LE RAGIONI DELLE DIMISSIONI sono politiche e riguardano le priorità scelte dal governo in questi tre mesi. Le ha evidenziate lo stesso Fioramonti in un post pubblicato su Facebook: «Pare che le risorse non si trovino mai quando si tratta della scuola e della ricerca, eppure si recuperano centinaia di milioni di euro in poche ore da destinare ad altre finalità quando c’è la volontà politica», ha scritto. L’allusione è ai 900 milioni di euro investiti dal governo per salvare la Banca Popolare di Bari o i 190 euro di aumento ai bancari contro i 35 euro netti garantiti agli insegnanti che devono recuperare oltre mille euro di potere d’acquisto perduto in anni di contratti bloccati. Parole scritte da Fioramonti in una lettera a Conte mentre il ministro dell’Economia Gualtieri, già docente di storia alla Sapienza, alla vigilia di Natale prometteva in un’intervista di dedicare più attenzione all’istruzione nella prossima manovra.
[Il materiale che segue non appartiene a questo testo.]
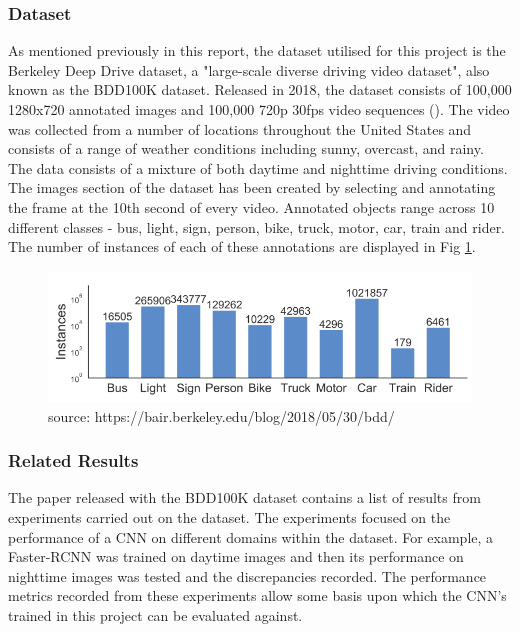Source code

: \documentclass[12pt]{report}
\begin{document}
\subsubsection{Dataset}
\begin{flushleft}
As mentioned previously in this report, the dataset utilised for this project is the Berkeley Deep Drive dataset, a "large-scale diverse driving video dataset", also known as the BDD100K dataset. Released in 2018, the dataset consists of 100,000 1280x720 annotated images and 100,000 720p 30fps video sequences (\cite{yu2018bdd100k}). The video was collected from a number of locations throughout the United States and consists of a range of weather conditions including sunny, overcast, and rainy. The data consists of a mixture of both daytime and nighttime driving conditions. The images section of the dataset has been created by selecting and annotating the frame at the 10th second of every video. Annotated objects range across 10 different classes - bus, light, sign, person, bike, truck, motor, car, train and rider. The number of instances of each of these annotations are displayed in Fig \ref{fig:annotations}.
\end{flushleft}

\vspace{0.5cm}
\begin{figure}[ht!]
	\centering
	\includegraphics[width=12cm]{annotations}
	\caption{source: https://bair.berkeley.edu/blog/2018/05/30/bdd/}
	\label{fig:annotations}
\end{figure}

\subsubsection{Related Results}
\begin{flushleft}
The paper released with the BDD100K dataset contains a list of results from experiments carried out on the dataset. The experiments focused on the performance of a CNN on different domains within the dataset. For example, a Faster-RCNN was trained on daytime images and then its performance on nighttime images was tested and the discrepancies recorded. The performance metrics recorded from these experiments allow some basis upon which the CNN's trained in this project can be evaluated against.
\end{flushleft}
\end{document}
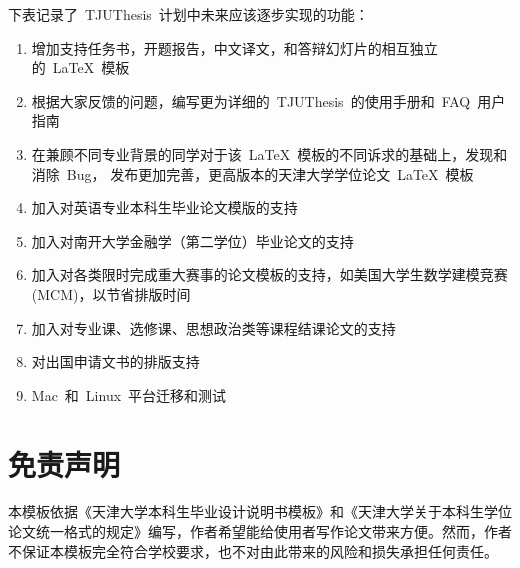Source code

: 下表记录了~TJUThesis~计划中未来应该逐步实现的功能：
\begin{enumerate}
  \item 增加支持任务书，开题报告，中文译文，和答辩幻灯片的相互独立的~\LaTeX~模板
  \item 根据大家反馈的问题，编写更为详细的~TJUThesis~的使用手册和~FAQ~用户指南
  \item 在兼顾不同专业背景的同学对于该~LaTeX~模板的不同诉求的基础上，发现和消除~Bug， 发布更加完善，更高版本的天津大学学位论文~LaTeX~模板
  \item 加入对英语专业本科生毕业论文模版的支持
  \item 加入对南开大学金融学（第二学位）毕业论文的支持
  \item 加入对各类限时完成重大赛事的论文模板的支持，如美国大学生数学建模竞赛(MCM)，以节省排版时间
  \item 加入对专业课、选修课、思想政治类等课程结课论文的支持
  \item 对出国申请文书的排版支持
  \item Mac~和~Linux~平台迁移和测试
\end{enumerate}

\section{免责声明}

本模板依据《天津大学本科生毕业设计说明书模板》和《天津大学关于本科生学位论文统一格式的规定》编写，作者希望能给使用者写作论文带来方便。然而，作者不保证本模板完全符合学校要求，也不对由此带来的风险和损失承担任何责任。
UN IMPEGNO che dev’essere sembrato a Fioramonti troppo vago per rinviare le dimissioni già pronte. «Questo governo può fare ancora molto e bene per il paese se riuscirà a trovare il coraggio di cui abbiamo bisogno», ha scritto. Trovare coraggio in soli tre mesi è difficile. Ma anche in un anno e più. Se non c’è, il coraggio, non te lo puoi nemmeno dare. Dev’essere stato questo il ragionamento che ha spinto alla fine il ministro a dimettersi. E ad allungare un’ombra sul natale di un governo che fino ad oggi si è scornato sulle proposte più occasionali: dalla Plastic Tax alla Sugar Tax, tra l’altro proposta all’inizio proprio da Fioramonti. «Il 5 per cento della manovra», l’ha definita Gualtieri.
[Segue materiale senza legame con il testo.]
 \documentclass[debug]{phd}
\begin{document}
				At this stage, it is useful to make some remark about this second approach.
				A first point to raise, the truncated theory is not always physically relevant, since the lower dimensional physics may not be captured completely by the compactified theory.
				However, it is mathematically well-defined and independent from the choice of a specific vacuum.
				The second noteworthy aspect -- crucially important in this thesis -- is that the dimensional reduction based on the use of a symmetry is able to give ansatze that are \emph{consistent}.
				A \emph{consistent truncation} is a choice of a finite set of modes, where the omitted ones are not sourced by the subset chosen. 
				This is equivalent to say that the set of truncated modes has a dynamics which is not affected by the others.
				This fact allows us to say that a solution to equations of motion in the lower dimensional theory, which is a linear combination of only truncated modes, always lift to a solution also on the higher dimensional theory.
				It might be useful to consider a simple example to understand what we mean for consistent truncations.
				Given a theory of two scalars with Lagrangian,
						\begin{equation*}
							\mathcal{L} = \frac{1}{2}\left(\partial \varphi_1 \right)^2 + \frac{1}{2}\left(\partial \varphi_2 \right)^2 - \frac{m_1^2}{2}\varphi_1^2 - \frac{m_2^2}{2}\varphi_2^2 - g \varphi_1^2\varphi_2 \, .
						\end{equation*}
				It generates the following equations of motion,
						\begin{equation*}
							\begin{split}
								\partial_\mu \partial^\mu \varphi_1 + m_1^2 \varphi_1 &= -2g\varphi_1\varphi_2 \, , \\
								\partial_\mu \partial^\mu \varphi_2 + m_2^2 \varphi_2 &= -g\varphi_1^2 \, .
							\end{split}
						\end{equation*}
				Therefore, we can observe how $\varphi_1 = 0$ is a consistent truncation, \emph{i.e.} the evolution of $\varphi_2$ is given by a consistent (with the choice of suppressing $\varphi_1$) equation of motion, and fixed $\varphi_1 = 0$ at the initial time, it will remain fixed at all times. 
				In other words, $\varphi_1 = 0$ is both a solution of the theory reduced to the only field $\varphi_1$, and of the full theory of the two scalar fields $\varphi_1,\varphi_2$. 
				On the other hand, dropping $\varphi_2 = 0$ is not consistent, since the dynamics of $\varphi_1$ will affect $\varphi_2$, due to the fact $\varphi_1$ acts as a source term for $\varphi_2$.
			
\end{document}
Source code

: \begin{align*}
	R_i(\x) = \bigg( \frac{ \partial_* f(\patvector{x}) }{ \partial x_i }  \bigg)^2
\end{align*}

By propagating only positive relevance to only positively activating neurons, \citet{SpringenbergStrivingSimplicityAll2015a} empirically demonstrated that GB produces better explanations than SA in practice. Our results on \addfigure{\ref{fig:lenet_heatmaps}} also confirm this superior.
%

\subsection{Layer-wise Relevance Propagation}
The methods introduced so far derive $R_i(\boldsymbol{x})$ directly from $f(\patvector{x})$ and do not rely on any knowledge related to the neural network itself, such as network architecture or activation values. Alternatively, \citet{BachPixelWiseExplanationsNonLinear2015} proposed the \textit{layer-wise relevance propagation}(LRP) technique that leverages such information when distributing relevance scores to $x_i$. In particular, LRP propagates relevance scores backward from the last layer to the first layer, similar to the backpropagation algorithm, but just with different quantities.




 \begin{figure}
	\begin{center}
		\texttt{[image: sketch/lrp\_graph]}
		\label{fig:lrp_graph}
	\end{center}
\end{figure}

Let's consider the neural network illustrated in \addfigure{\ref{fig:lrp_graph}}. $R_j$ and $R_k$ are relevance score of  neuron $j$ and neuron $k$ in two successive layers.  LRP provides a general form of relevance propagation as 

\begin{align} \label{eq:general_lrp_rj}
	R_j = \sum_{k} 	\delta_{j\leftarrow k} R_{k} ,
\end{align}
DI FIORAMONTI si ricorderanno una certa effervescenza nelle proposte più simboliche che di sostanza: il ripensamento dell’alternanza scuola-lavoro, poi confermata come condizioni di accesso alla maturità; posizioni contraddittorie come la critica ai test Invalsi e il loro via libera come se fossero un destino irrinunciabile; l’opposizione all’agenzia nazionale per la ricerca non tanto per la sua oscura utilità in un panorama già compromesso, quanto per le nomine politiche dei suoi vertici, approvati infine nella legge di bilancio. Oppositore e al governo, Fioramonti è rimasto da solo e da solo se ne è andato.
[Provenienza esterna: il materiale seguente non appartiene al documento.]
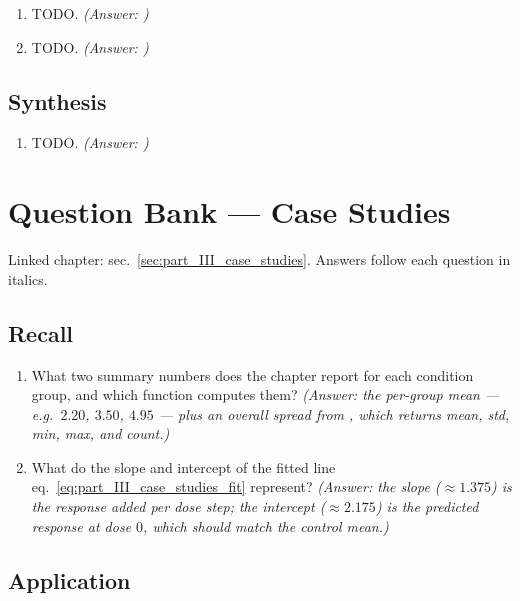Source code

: \documentclass[
]{article}
\providecommand{\tightlist}{%
  \setlength{\itemsep}{0pt}\setlength{\parskip}{0pt}}
\theoremstyle{plain}
\theoremstyle{definition}
\begin{document}
\begin{enumerate}
\def\labelenumi{\arabic{enumi}.}
\setcounter{enumi}{2}
\item
  TODO. \emph{(Answer: )}
\item
  TODO. \emph{(Answer: )}
\end{enumerate}

\subsection{Synthesis}\label{synthesis-9}

\begin{enumerate}
\def\labelenumi{\arabic{enumi}.}
\setcounter{enumi}{4}
\item
  TODO. \emph{(Answer: )}
\end{enumerate}

\newpage

\section{Question Bank --- Case
Studies}\label{sec:q_part_III_case_studies}

Linked chapter: sec.~\ref{sec:part_III_case_studies}. Answers follow
each question in italics.

\subsection{Recall}\label{recall-10}

\begin{enumerate}
\def\labelenumi{\arabic{enumi}.}
\tightlist
\item
  What two summary numbers does the chapter report for each condition
  group, and which function computes them? \emph{(Answer: the per-group
  mean --- e.g.~\(2.20\), \(3.50\), \(4.95\) --- plus an overall spread
  from , which returns
  mean, std, min, max, and count.)}
\item
  What do the slope and intercept of the fitted line
  eq.~\ref{eq:part_III_case_studies_fit} represent? \emph{(Answer: the
  slope (\(\approx 1.375\)) is the response added per dose step; the
  intercept (\(\approx 2.175\)) is the predicted response at dose \(0\),
  which should match the control mean.)}
\end{enumerate}

\subsection{Application}\label{application-10}
\end{document}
IL SUO ATTO FINALE dimostra che non è stata ancora del tutto compresa l’emergenza creata dal disinvestimento del 20 per cento nella ricerca e nello sviluppo negli ultimi dieci anni.

SECONDO L’OCSE, l’organizzazione per la cooperazione e lo sviluppo economico, la spesa è diminuita del 9 per cento tra il 2010 e il 2016 sia per la scuola che per l’università, mentre gli investimenti per l’università sono stati ridotti del 14 per cento dal 2008 al 2014. Il Consiglio nazionale universitario (Cun) ha, di recente, rilevato che i fondi concessi alla ricerca con il contagocce (469 milioni nell’ultimo biennio) sono stati devoluti a interventi occasionali – i dipartimenti “di eccellenza” e al reclutamento per ricercatori precari. Mentre il finanziamento strutturale diminuisce da molti anni. Dagli oltre 6,4 miliardi del 2014, già tagliati sei anni prima, ai circa 6,260 miliardi del 2019.